**Task goal**
Which lines come from the start of the records through the line that holds "do not think"? Write them out word for word.

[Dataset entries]
____________

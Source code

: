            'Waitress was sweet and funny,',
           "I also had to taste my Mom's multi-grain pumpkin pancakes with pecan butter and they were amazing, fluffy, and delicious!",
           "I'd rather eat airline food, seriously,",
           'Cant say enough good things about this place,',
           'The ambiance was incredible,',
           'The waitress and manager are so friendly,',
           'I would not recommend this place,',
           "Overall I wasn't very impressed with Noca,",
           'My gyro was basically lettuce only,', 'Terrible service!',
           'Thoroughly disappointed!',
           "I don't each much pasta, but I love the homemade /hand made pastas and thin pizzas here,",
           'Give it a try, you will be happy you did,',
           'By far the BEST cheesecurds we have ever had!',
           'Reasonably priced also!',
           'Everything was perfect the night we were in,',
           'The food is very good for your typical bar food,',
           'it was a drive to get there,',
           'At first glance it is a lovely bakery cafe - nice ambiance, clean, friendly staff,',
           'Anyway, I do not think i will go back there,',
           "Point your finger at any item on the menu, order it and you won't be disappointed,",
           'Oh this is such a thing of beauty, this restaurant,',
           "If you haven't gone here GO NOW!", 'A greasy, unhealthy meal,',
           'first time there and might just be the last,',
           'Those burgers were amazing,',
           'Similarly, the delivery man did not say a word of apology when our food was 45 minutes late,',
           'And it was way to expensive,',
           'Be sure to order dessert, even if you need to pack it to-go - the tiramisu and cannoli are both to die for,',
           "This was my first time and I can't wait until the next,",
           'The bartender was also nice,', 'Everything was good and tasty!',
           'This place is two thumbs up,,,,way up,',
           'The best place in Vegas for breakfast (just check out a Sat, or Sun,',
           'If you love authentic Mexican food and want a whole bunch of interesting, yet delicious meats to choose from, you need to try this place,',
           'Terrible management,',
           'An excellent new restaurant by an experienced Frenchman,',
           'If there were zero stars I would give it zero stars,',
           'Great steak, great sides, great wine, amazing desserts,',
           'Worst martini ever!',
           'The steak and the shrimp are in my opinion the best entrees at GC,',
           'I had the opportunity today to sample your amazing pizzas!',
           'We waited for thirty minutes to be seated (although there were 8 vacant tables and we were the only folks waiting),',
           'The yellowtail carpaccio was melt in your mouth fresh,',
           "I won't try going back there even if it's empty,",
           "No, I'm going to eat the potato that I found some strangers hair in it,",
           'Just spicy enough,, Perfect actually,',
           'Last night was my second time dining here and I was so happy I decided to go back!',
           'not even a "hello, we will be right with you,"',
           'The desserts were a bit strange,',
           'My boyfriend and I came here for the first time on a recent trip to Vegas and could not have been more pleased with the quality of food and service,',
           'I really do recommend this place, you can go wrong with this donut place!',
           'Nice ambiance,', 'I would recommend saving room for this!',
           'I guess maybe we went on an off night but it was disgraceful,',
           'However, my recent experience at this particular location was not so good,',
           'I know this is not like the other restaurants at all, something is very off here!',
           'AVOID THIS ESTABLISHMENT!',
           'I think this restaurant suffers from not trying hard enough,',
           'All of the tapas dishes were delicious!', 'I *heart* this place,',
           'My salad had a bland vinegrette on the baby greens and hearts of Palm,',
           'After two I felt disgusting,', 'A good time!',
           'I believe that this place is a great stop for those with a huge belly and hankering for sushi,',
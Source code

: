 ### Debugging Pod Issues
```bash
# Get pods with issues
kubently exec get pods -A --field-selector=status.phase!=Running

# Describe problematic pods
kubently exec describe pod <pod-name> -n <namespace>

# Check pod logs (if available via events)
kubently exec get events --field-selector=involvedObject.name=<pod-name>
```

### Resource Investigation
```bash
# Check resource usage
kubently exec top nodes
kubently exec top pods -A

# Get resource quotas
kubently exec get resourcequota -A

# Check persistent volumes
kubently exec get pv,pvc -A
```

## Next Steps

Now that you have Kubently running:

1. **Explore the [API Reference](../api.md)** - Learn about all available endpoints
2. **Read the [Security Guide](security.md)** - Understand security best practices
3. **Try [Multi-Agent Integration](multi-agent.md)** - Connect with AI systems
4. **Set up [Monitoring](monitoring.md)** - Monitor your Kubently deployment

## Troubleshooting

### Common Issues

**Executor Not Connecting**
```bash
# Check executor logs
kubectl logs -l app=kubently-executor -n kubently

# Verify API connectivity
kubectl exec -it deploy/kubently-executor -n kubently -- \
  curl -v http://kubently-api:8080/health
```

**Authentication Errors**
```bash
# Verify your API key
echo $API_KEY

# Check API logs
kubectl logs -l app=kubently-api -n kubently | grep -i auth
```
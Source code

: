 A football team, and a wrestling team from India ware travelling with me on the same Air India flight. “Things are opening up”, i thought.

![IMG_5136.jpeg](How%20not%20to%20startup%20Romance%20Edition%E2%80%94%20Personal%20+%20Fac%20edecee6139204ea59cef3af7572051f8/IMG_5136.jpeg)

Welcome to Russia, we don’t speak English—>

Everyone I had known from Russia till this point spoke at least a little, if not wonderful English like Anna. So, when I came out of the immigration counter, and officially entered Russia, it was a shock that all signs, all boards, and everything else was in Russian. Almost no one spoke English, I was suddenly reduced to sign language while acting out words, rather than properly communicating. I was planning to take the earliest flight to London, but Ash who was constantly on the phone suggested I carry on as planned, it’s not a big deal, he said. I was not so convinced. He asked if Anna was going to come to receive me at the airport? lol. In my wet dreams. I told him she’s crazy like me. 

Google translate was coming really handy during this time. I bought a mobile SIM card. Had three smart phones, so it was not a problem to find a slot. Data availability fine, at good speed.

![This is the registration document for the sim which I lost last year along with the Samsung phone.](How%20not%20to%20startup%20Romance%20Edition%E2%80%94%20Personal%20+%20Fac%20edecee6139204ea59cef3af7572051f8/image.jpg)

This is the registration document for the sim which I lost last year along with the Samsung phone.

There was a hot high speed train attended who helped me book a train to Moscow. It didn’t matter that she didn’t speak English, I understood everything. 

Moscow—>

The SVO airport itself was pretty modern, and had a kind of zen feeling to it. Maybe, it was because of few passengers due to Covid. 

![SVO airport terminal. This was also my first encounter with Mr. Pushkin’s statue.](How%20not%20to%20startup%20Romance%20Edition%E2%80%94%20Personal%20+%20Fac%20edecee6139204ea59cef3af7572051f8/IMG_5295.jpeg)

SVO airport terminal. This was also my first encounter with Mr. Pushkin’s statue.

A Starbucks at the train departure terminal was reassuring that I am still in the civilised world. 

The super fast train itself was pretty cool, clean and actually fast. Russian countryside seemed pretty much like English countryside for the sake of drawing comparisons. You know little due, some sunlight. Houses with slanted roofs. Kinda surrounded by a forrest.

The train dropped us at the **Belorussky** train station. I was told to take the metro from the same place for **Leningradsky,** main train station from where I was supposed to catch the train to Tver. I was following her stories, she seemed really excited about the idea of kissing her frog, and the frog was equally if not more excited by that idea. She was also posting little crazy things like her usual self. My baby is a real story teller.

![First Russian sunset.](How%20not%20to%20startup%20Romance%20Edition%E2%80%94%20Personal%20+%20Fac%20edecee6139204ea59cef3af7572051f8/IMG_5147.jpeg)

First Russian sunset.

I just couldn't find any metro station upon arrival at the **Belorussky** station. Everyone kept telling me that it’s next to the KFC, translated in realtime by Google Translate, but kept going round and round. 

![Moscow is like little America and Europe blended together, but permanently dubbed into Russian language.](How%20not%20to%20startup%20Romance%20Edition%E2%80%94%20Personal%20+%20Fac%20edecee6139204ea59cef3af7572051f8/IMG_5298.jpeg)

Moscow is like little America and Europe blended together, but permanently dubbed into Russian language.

____________

**Written answer**
Source code

:            'Waitress was sweet and funny,',
           "I also had to taste my Mom's multi-grain pumpkin pancakes with pecan butter and they were amazing, fluffy, and delicious!",
           "I'd rather eat airline food, seriously,",
           'Cant say enough good things about this place,',
           'The ambiance was incredible,',
           'The waitress and manager are so friendly,',
           'I would not recommend this place,',
           "Overall I wasn't very impressed with Noca,",
           'My gyro was basically lettuce only,', 'Terrible service!',
           'Thoroughly disappointed!',
           "I don't each much pasta, but I love the homemade /hand made pastas and thin pizzas here,",
           'Give it a try, you will be happy you did,',
           'By far the BEST cheesecurds we have ever had!',
           'Reasonably priced also!',
           'Everything was perfect the night we were in,',
           'The food is very good for your typical bar food,',
           'it was a drive to get there,',
           'At first glance it is a lovely bakery cafe - nice ambiance, clean, friendly staff,',
           'Anyway, I do not think i will go back there,',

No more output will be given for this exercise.